Show only those lines of the entries where the string "number" is found.

╭─ EXTRACTED INFORMATION

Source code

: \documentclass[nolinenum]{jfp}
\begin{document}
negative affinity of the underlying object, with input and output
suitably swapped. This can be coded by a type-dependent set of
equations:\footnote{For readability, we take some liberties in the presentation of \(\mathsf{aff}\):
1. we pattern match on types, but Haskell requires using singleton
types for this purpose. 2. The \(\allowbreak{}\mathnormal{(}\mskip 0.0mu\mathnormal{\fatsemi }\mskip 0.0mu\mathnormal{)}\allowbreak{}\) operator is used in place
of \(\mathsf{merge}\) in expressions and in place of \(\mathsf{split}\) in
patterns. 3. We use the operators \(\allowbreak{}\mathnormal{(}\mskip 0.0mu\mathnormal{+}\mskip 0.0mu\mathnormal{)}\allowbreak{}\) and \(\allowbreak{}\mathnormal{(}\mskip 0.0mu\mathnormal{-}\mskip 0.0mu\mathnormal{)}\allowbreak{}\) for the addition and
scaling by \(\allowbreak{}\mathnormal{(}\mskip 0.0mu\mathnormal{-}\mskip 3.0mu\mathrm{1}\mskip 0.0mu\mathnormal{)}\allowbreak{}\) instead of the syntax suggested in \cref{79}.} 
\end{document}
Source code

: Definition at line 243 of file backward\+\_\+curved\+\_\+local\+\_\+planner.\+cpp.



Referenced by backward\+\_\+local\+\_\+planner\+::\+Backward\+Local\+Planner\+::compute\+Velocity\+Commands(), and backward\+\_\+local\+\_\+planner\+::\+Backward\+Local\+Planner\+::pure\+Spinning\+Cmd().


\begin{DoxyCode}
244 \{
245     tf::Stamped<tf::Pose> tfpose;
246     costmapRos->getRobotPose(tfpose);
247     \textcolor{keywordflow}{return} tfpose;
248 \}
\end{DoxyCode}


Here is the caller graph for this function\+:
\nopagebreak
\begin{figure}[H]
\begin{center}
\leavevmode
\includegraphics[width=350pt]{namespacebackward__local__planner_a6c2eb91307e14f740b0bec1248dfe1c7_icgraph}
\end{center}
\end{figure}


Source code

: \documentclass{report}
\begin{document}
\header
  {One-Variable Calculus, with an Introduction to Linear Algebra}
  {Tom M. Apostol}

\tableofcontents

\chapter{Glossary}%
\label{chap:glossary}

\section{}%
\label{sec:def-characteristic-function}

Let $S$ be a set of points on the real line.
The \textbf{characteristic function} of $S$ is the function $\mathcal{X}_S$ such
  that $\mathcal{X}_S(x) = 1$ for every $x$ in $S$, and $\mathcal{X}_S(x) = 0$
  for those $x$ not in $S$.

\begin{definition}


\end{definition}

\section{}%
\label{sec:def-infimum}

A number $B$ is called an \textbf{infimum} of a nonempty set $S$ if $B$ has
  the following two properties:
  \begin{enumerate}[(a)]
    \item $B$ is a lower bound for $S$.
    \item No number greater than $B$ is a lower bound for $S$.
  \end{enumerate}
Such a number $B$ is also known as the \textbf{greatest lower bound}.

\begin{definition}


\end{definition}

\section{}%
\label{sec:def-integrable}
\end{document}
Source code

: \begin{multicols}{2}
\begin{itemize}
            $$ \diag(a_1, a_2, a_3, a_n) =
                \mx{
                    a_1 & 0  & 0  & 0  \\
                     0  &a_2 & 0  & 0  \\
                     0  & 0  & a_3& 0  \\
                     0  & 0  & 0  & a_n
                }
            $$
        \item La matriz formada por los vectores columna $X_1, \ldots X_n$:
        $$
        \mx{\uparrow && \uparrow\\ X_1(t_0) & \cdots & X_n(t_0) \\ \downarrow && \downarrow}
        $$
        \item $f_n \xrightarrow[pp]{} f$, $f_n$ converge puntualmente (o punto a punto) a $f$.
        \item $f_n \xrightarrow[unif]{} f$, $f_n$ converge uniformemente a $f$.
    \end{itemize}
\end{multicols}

╰─

-- PROBLEM SOLUTION --
A number $B$ is called an \textbf{infimum} of a nonempty set $S$ if $B$ has
    \item No number greater than $B$ is a lower bound for $S$.
Such a number $B$ is also known as the \textbf{greatest lower bound}.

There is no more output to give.